We began climbing the Triangle Face after a very late start. The ice was almost perfect—one whack of the ice tool—with only a little brittle ice on top, which would always find the heads of those below. The ice was smooth, with no ledges or bulges to rest one’s calf muscles. The lower pitches were mostly 50° to 70°, whereas the upper section got as steep as 90°. In the twelve pitches of ice, only one belay was a little shaky; the others were Al.
For the sake of speed, we decided to have me lead the ice pitches, haul my pack and the food bag; have Paul Denkewalter clean the pitches, and have Vern Tejas jümar. This system worked well, but pitches still took over an hour to complete, and so with twelve pitches to climb, it appeared doubtful that we would reach the top of the Triangle by nightfall. Pitch followed pitch, and in fading light we found ourselves only about two-thirds of the way up the face. But we were able to find some rock-and-ice ledges where we could chop out enough space to sit out the night. So we settled in for one of those boots on, tied in, shiver-all-night bivies.
By morning the weather had changed: clouds had moved in and it began to snow lightly. After a cold and almost sleepless night, it felt good to move again. We continued upwards on more sustained blue ice, with one bad section of unconsolidated snow. The final two pitches of the Triangle approached 90° and had a deeper layer of brittle ice.
Once finished with the Triangle Face, we encountered the impassable- looking Mushroom Ridge. We searched in vain for a suitable bivy spot and ended up chopping out the underside of a mushroom, large enough for us all to lie down in marginal comfort.

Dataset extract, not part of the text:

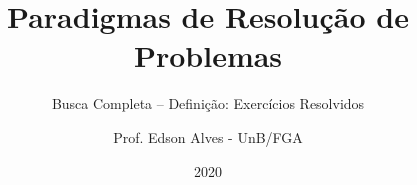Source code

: \title{Paradigmas de Resolução de Problemas}
\subtitle{Busca Completa -- Definição: Exercícios Resolvidos}
\author{Prof. Edson Alves - UnB/FGA}
\date{2020}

The Mushroom Ridge is the crux of the climb. The Triangle may have its technically difficult pitches, but the Mushroom ridge is just plain insane. The mushroom cornices form a blockade, so one has to climb beneath them on bottomless, sugar snow that does not appear to be attached to the mountain. The climbing became less desperate as we progressed across the ridge, with darkness and the end of the ridge occurring together. We floundered around in darkness, with headlamps blinking like strobe lights, until we discovered a relatively flat spot at the end of the ridge. Tonight comfort; tomorrow the summit?
After a wet and restful night, we began our climb to the summit in thickening clouds and falling snow, but as we continued upwards, theclouds began to dissipate, bringing Denali and Foraker into view. The climbing to the summit was straight forward: breaking trail through soft snow and some low-angle ice. As we approached the summit plateau, high winds and thick clouds prevailed. In an almost total white-out, Paul led the final pitches to the summit. We had a difficult time finding the summit, and with the help of Vern and a brief clearing it was located. With cold, high winds, our stay on top was brief, but we all felt very good about our success! We had climbed Mount Hunter in winter via a challenging route, and we had enjoyed it. We still had to get down.

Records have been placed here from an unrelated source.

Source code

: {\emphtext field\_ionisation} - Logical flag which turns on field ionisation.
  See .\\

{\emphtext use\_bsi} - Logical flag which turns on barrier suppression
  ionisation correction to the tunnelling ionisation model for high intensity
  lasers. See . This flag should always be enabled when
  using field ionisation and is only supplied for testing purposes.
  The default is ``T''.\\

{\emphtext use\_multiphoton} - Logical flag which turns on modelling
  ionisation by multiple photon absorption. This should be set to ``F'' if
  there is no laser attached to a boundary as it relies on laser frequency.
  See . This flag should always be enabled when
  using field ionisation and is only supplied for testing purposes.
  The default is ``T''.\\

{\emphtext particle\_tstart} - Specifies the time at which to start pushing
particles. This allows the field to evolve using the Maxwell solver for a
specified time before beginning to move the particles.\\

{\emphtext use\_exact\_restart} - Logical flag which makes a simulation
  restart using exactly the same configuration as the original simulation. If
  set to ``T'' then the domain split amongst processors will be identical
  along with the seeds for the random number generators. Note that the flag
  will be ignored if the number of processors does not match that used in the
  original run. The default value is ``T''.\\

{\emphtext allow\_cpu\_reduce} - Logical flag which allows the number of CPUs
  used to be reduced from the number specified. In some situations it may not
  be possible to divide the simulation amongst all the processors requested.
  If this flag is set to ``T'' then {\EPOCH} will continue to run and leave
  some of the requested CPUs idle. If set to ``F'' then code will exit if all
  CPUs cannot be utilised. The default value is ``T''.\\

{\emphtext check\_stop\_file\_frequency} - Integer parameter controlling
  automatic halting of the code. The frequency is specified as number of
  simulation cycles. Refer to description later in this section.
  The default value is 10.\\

We descended the route, down-climbing and rappelling for two days. The climb had been a fantastic experience for all of us. But we did not get away unscarred: Paul had severe frostbite on two toes, putting an end to his climbing for six months.
Summary of Statistics:
Area: Alaska Range
First Winter Ascent: Mount Hunter, 14,573 feet, via the Northwest Spur (Lowe-Kennedy Route), March 1980 (Gary Bocarde, Paul Denkewalter, Vern Tejas).